The only thing that still bugs me about the tape is the name of the DJ. I think that was my dad's favorite part of the tape, actually, because he thought the guy sounded like Pat Paulsen. I distinctly remember that in the now-lost second hour of the tape, he said his name was Vince Something-or-other, but I can't find any record of a Vince at KMPX.

But I did find the above photo - the staff of KMPX, circa 1967. Take a close look at these folks. (People tend to forget that a big part of hippie culture in '67 revolved around Wild West garb and big frigging guns.) First off, that’s Howard Hesseman – yes, that Howard Hesseman, the legendary Dr. Johnny Fever from WKRP in Cincinnati, the coolest sitcom ever - in the natty ascot upper left (next to his wife). Tom Donahue is seated in the middle, with his child bride Rachael (she was 18 at the time) in the derby and sitting in his lap. (Rachael is currently the director of the oldies broadcasts emanating from the Rock and Roll Hall of Fame in Cleveland, and is one of the DJs at Sirius.) Also, the blonde three over from Howard is Dusty Street, currently also with Sirius, and three over from her is Carl Gottlieb (DJ name "Egg"), who later gained fame by taking Peter Benchley's shitty shark novel and writing the script for "Jaws." (He played the newspaper editor in the movie.) Lary Miller is the gnome-like fellow with the Prince Valiant haircut in the right rear, next to an arch-looking blond salesman in a coat and tie who just happened to wander into the picture.

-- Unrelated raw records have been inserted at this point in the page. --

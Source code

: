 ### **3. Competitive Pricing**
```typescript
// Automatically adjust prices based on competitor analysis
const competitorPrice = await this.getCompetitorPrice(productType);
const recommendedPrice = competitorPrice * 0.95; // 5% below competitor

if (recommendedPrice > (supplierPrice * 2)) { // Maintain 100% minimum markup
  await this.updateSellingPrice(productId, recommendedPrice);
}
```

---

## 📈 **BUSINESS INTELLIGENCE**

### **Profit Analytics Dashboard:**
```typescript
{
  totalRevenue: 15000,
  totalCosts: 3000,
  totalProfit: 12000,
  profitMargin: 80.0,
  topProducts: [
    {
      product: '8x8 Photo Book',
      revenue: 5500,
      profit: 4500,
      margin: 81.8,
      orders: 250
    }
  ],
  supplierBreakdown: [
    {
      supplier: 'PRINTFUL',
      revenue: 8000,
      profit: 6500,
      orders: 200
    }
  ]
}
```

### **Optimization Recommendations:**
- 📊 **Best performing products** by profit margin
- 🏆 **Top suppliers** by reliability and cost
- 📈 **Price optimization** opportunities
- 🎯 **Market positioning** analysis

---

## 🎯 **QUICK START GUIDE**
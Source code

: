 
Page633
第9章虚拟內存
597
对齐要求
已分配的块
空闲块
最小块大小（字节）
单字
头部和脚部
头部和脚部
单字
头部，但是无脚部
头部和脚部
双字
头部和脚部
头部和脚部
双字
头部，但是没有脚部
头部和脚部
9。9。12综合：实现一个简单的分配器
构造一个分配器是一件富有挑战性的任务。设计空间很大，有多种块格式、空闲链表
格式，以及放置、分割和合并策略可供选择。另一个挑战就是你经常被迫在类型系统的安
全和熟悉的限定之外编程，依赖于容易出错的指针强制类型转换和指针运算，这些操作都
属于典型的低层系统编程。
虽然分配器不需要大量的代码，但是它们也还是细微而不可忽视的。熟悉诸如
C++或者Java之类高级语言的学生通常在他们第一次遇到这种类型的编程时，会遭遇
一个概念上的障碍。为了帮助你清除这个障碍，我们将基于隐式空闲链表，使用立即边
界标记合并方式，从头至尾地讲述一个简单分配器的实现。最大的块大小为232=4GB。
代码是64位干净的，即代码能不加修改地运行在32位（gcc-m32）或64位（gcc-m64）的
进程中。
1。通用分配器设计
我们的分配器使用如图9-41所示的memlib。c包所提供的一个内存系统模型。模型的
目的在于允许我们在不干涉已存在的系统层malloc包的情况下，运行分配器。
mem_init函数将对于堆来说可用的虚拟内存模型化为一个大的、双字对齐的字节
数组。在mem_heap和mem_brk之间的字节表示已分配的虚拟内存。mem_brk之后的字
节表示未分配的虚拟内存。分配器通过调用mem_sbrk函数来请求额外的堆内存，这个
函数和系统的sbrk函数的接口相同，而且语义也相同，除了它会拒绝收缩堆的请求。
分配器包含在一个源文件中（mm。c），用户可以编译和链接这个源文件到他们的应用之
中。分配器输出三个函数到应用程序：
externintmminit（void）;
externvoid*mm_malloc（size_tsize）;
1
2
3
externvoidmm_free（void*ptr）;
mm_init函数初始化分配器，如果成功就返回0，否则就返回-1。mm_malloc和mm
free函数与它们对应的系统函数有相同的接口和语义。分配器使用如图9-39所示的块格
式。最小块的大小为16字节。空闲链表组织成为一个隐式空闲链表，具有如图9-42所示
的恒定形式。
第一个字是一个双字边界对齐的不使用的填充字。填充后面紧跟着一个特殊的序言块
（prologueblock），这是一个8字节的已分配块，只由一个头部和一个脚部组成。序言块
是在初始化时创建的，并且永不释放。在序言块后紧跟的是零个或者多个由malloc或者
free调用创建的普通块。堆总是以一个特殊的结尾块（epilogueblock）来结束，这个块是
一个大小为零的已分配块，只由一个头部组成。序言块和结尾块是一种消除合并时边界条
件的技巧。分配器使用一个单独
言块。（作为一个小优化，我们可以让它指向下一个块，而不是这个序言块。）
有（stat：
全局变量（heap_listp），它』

And I'd love to know who the psychotic looking blonde next to Rachael is. I could go on for each of these guys, because just working for KMPX at this point in time made them all radio legends.

The last piece of the KMPX puzzle is the name of the DJ in the tape. You’d think that would be easy, but it’s still eluding me. I sent a scoped (just the DJ) version of the tape to both Rachael Donahue and Dusty Street. Neither of them recognized the rather distinctive voice. I'll keep looking.